## What you have to do
Copy out only those lines running from the line with "Prozent angehoben werden." to the end of the listing, keeping each one exactly as it is.

## Exercise input
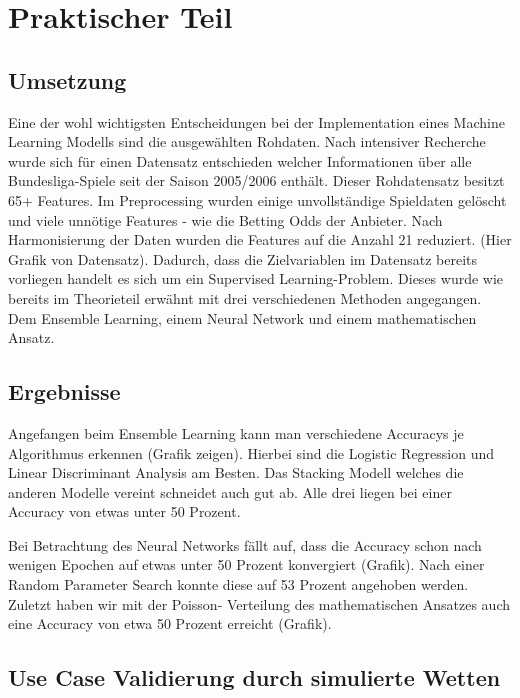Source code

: \chapter{Praktischer Teil}

\section{Umsetzung}

Eine der wohl wichtigsten Entscheidungen bei der Implementation
eines Machine Learning Modells sind die ausgewählten Rohdaten.
Nach intensiver Recherche wurde sich für einen Datensatz
entschieden welcher Informationen über alle Bundesliga-Spiele
seit der Saison 2005/2006 enthält. Dieser Rohdatensatz besitzt
65+ Features. Im Preprocessing wurden einige unvollständige
Spieldaten gelöscht und viele unnötige Features - wie die Betting
Odds der Anbieter. Nach Harmonisierung der Daten wurden die
Features auf die Anzahl 21 reduziert.  (Hier Grafik von Datensatz).
 Dadurch, dass die Zielvariablen im Datensatz bereits vorliegen
 handelt es sich um ein Supervised Learning-Problem. Dieses wurde
 wie bereits im Theorieteil erwähnt mit drei verschiedenen
 Methoden angegangen. Dem Ensemble Learning, einem Neural Network
 und einem mathematischen Ansatz.

\section{Ergebnisse}

Angefangen beim Ensemble Learning kann man verschiedene Accuracys
je Algorithmus erkennen (Grafik zeigen). Hierbei sind die Logistic
Regression und Linear Discriminant Analysis am Besten. Das
Stacking Modell welches die anderen Modelle vereint schneidet
auch gut ab. Alle drei liegen bei einer Accuracy von etwas unter
50 Prozent.

Bei Betrachtung des Neural Networks fällt auf, dass die Accuracy
schon nach wenigen Epochen auf etwas unter 50 Prozent konvergiert
(Grafik). Nach einer Random Parameter Search konnte diese auf 53
Prozent angehoben werden. Zuletzt haben wir mit der Poisson-
Verteilung des mathematischen Ansatzes auch eine Accuracy von
etwa 50 Prozent erreicht (Grafik).

\section{Use Case Validierung durch simulierte Wetten}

## Reply to the task
Prozent angehoben werden. Zuletzt haben wir mit der Poisson-
Verteilung des mathematischen Ansatzes auch eine Accuracy von
etwa 50 Prozent erreicht (Grafik).

\section{Use Case Validierung durch simulierte Wetten}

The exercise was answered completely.